Hildegard Büning delivers the 2019 presidential address at the ESGCT annual conference in Barcelona (Courtesy: ESGCT).

In 2021, we remain active with our eSeminar organizing series of three to four seminars per topic and we are currently finalizing the program of our congress in October, which will be a virtual format this year.

Our mission is to promote basic and clinical research in gene and cell therapy including vaccine development. Creating a platform for scientific networking and exchange as well as education and training are important pillars. We are also serving as an unbiased information platform for lay people. We work closely with all the national gene and cell therapy societies in Europe and launch joint activities such as the spring school or annual congresses. That is very important to us. In this regard, I would also like to mention that—together with national societies—we are developing an information portal for patients and the lay public that we are hoping to launch by the end of the year.
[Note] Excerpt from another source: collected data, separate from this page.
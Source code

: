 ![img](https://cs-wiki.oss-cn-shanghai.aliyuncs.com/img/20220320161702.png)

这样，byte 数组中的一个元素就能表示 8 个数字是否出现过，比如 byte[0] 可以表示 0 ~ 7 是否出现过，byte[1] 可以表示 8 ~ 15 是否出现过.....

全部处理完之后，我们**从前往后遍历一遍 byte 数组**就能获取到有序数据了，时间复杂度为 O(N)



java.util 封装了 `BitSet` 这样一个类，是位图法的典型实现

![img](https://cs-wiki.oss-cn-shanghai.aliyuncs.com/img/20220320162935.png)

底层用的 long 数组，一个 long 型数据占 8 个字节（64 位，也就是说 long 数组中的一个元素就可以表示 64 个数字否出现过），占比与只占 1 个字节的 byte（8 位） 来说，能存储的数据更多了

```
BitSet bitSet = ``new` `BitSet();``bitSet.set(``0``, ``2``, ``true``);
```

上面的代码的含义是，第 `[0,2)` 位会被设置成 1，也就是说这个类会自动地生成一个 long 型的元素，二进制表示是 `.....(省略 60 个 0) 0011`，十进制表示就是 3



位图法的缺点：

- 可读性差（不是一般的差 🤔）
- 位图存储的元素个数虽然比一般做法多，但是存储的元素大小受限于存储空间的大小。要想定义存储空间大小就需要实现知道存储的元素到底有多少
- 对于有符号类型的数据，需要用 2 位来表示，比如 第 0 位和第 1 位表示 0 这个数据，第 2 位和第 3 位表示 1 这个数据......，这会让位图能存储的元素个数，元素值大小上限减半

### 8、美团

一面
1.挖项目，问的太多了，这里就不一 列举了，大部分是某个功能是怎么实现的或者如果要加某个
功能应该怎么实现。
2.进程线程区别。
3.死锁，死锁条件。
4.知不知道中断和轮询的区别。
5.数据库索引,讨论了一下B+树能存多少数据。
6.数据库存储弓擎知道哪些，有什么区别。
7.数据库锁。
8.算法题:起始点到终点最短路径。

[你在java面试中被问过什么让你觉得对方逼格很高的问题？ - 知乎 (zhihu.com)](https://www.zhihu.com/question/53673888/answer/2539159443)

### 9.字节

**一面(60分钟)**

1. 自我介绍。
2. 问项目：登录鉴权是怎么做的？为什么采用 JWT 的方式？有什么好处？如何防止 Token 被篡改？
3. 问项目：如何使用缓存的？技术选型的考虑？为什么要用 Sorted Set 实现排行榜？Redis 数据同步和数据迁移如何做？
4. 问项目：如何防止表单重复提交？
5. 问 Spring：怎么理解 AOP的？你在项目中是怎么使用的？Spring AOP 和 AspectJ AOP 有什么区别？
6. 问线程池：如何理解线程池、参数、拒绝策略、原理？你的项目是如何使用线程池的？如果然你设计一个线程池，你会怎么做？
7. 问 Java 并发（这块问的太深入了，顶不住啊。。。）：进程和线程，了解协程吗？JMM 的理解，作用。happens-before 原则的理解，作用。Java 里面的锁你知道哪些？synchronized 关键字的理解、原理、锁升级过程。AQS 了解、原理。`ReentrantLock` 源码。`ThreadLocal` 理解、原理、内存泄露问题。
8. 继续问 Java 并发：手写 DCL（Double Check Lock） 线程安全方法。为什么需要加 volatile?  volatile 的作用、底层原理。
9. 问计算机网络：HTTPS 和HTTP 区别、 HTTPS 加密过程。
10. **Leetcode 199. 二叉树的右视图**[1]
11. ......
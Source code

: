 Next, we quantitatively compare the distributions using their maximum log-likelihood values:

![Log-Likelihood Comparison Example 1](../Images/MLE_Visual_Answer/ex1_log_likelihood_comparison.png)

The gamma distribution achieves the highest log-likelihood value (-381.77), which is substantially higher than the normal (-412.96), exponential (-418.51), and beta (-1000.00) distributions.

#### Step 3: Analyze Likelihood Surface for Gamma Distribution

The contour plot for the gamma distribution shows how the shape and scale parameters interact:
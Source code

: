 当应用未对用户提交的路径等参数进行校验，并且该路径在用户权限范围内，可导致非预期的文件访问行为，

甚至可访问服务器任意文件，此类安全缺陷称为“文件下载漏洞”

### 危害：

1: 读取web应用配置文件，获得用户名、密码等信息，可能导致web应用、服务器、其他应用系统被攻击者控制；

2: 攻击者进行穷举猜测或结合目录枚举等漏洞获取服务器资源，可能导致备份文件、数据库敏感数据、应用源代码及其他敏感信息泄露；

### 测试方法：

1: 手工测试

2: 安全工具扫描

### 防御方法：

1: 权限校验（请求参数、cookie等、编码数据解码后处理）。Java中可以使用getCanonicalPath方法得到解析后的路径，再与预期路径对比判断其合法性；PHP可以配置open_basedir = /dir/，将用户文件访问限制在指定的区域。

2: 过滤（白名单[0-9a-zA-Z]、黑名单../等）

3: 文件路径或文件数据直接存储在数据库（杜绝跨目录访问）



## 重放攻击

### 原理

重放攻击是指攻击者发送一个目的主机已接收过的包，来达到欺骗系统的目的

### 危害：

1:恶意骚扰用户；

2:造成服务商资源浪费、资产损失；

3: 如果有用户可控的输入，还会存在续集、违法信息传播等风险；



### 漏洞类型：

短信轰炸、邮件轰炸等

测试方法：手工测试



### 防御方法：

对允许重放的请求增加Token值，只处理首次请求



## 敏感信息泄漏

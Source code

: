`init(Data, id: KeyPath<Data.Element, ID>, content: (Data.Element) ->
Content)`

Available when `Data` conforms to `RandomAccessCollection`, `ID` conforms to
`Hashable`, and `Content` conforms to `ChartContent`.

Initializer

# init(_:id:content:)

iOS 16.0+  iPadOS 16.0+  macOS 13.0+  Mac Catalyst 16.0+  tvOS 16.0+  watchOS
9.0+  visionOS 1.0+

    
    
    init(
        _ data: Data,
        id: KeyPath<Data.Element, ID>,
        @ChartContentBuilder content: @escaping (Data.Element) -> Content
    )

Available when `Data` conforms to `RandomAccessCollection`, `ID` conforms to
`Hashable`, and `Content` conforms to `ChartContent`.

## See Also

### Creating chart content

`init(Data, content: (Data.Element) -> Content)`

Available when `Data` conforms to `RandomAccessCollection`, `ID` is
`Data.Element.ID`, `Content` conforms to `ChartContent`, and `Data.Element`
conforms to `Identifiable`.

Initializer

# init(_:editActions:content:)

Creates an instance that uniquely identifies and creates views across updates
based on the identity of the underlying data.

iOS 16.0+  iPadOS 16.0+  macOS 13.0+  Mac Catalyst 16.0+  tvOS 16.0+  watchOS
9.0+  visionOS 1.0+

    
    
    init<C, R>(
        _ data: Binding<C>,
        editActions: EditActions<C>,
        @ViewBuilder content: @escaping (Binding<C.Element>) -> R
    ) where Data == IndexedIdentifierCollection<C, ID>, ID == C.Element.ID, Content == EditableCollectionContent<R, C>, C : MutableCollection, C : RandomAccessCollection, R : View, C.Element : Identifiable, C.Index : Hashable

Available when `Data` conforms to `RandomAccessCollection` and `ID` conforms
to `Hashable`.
The question of how we make gene therapy a clinical reality is not answered by the first marked authorizations, we tackled this topic a minute ago. ESGCT has started having workshops inviting the different stakeholders to discuss challenges and possible solutions. We have the first drugs on the market, but what are the next steps to bring this to patients? This is the mission of ESGCT—bringing gene therapy to the patients in need.

Dr. Davies: So ESGCT's October 2021 conference will be virtual but hopefully in person in 2022 in Edinburgh?

Prof. Büning: That is the plan. It was a difficult decision, but it was the right decision. I cordially invite you to join us during October 19–22, 2021, to shape the future of gene therapy together.